_WORK REQUIRED:_
Using the entries below, write out the line with "- Volatile LRU", the line with "- Volatile TTL", and every line in between, exactly as each is written.

Extracted data entries
%%

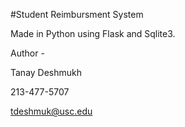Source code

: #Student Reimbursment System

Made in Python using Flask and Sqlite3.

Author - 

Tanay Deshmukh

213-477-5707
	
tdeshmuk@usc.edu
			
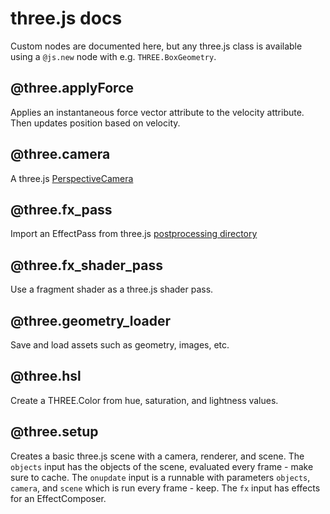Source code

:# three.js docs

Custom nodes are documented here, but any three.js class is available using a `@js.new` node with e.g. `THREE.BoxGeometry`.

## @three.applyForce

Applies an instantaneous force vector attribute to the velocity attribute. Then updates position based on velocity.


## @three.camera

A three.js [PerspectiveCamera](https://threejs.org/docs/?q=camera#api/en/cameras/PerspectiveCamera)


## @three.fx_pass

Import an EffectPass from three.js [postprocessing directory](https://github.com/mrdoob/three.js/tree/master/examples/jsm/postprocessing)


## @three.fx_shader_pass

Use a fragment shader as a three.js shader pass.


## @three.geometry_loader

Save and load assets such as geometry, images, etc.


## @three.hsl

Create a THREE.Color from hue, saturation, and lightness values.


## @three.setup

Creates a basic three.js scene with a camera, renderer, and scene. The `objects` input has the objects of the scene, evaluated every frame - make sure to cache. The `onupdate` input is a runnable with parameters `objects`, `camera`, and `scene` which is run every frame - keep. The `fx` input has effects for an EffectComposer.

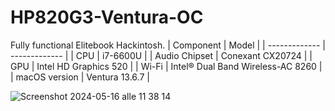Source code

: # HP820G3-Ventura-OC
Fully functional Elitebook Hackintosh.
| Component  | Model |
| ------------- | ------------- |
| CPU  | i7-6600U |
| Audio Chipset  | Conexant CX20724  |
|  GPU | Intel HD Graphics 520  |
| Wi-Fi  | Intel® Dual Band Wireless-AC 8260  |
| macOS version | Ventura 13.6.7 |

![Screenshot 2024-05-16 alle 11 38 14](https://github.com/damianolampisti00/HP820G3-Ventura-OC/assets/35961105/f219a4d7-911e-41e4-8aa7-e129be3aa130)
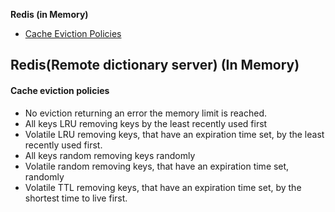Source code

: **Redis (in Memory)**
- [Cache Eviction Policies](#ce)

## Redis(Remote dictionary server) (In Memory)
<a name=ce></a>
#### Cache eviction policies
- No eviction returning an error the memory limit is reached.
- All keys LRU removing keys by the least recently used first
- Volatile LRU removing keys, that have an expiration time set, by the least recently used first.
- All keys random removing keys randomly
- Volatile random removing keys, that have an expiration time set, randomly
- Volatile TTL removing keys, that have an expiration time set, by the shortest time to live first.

%%
%%

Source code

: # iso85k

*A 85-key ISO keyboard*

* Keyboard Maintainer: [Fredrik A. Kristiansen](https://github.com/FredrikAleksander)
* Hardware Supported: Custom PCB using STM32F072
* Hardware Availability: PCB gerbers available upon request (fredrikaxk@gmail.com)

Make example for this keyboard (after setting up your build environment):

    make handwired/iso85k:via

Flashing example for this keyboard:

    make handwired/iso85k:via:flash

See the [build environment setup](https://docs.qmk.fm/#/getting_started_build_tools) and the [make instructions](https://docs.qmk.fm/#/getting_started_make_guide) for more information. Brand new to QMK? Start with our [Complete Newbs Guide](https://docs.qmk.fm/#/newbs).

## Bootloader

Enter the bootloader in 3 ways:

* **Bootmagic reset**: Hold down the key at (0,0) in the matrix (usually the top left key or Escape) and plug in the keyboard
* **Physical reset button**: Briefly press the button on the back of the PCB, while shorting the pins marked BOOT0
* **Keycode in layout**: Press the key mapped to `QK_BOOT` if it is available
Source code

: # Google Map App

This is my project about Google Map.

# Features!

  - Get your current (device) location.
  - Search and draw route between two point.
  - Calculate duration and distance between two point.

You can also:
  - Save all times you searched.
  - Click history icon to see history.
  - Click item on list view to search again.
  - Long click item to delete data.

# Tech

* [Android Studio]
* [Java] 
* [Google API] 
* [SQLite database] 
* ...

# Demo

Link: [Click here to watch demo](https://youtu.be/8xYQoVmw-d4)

%%

_ANSWER BOX:_
- Volatile LRU removing keys, that have an expiration time set, by the least recently used first.
- All keys random removing keys randomly
- Volatile random removing keys, that have an expiration time set, randomly
- Volatile TTL removing keys, that have an expiration time set, by the shortest time to live first.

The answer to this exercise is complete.